Use your new DeepCopy method as such:
var pointsInRange = dataPoints
.Select(x => x.DeepCopy())
.GetRange(start, length);
using System;
using System.Collections.Generic;
using System.Linq;
using System.Text;
using System.Threading.Tasks;
namespace DeepListCopy_testingSome
{
class Program
{
static void Main(string[] args)
{
List<int> list1 = new List<int>();
List<int> list2 = new List<int>();
//populate list1
for (int i = 0; i < 20; i++)
{
list1.Add(1);
}
///////
Console.WriteLine("\n int in each list1 element is:\n");
///////
foreach (int i in list1)
{
Console.WriteLine(" list1 elements: {0}", i);
list2.Add(1);
}
///////
Console.WriteLine("\n int in each list2 element is:\n");
///////
foreach (int i in list2)
{
Console.WriteLine(" list2 elements: {0}", i);
}
///////enter code here
for (int i = 0; i < list2.Count; i++)
{
list2[i] = 2;
}
///////
Console.WriteLine("\n Printing list1 and list2 respectively to show\n"
+ " there is two independent lists,i e, two differens"

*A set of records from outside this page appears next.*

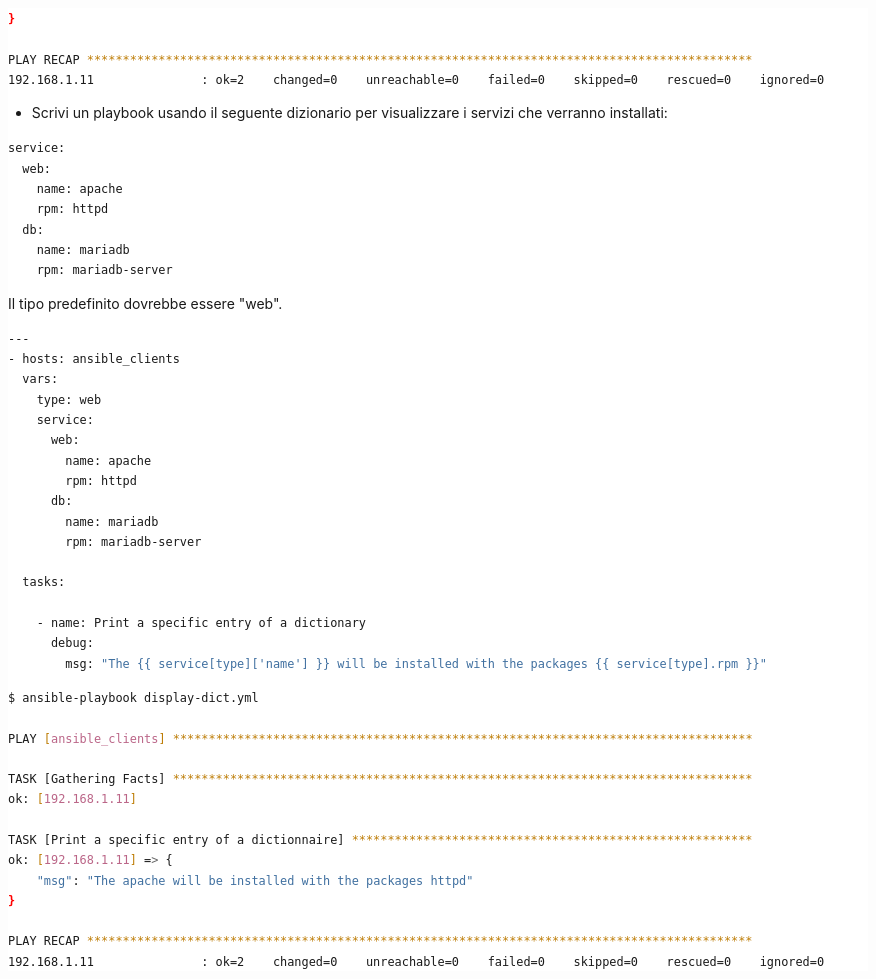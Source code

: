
 ```bash
}

PLAY RECAP *********************************************************************************************
192.168.1.11               : ok=2    changed=0    unreachable=0    failed=0    skipped=0    rescued=0    ignored=0   

```

* Scrivi un playbook usando il seguente dizionario per visualizzare i servizi che verranno installati:

```bash
service:
  web:
    name: apache
    rpm: httpd
  db:
    name: mariadb
    rpm: mariadb-server
```

Il tipo predefinito dovrebbe essere "web".

```bash
---
- hosts: ansible_clients
  vars:
    type: web
    service:
      web:
        name: apache
        rpm: httpd
      db:
        name: mariadb
        rpm: mariadb-server

  tasks:

    - name: Print a specific entry of a dictionary
      debug:
        msg: "The {{ service[type]['name'] }} will be installed with the packages {{ service[type].rpm }}"
```

```bash
$ ansible-playbook display-dict.yml

PLAY [ansible_clients] *********************************************************************************

TASK [Gathering Facts] *********************************************************************************
ok: [192.168.1.11]

TASK [Print a specific entry of a dictionnaire] ********************************************************
ok: [192.168.1.11] => {
    "msg": "The apache will be installed with the packages httpd"
}

PLAY RECAP *********************************************************************************************
192.168.1.11               : ok=2    changed=0    unreachable=0    failed=0    skipped=0    rescued=0    ignored=0   

```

+ "\n memory locations after modifying list2\n\n");
foreach (int i in list1)
{
Console.WriteLine(" Printing list1 elements: {0}", i);
}
///////
Console.WriteLine("\n\n");
///////
foreach (int i in list2)
{
Console.WriteLine(" Printing list2 elements: {0}", i);
}
Console.ReadKey();
}//end of Static void Main
}//end of class
}
One quick and generic way to deeply serialize an object is to use JSON.net. The following extension method allows serializing of a list of any arbitrary objects, but is able to skip Entity Framework navigation properties, since these may lead to circular dependencies and unwanted data fetches.
Method
public static List<T> DeepClone<T>(this IList<T> list, bool ignoreVirtualProps = false)
{
JsonSerializerSettings settings = new JsonSerializerSettings();
if (ignoreVirtualProps)
{
settings.ContractResolver = new IgnoreNavigationPropsResolver();
settings.PreserveReferencesHandling = PreserveReferencesHandling.None;
settings.ReferenceLoopHandling = ReferenceLoopHandling.Ignore;
settings.Formatting = Formatting.Indented;
}
var serialized = JsonConvert.SerializeObject(list, settings);
return JsonConvert.DeserializeObject<List<T>>(serialized);
}
Usage
var clonedList = list.DeepClone();
By default, JSON.NET serializes only public properties. If private properties must be also cloned, this solution can be used.
This method allows for quick (de)serialization of complex hierarchies of objects.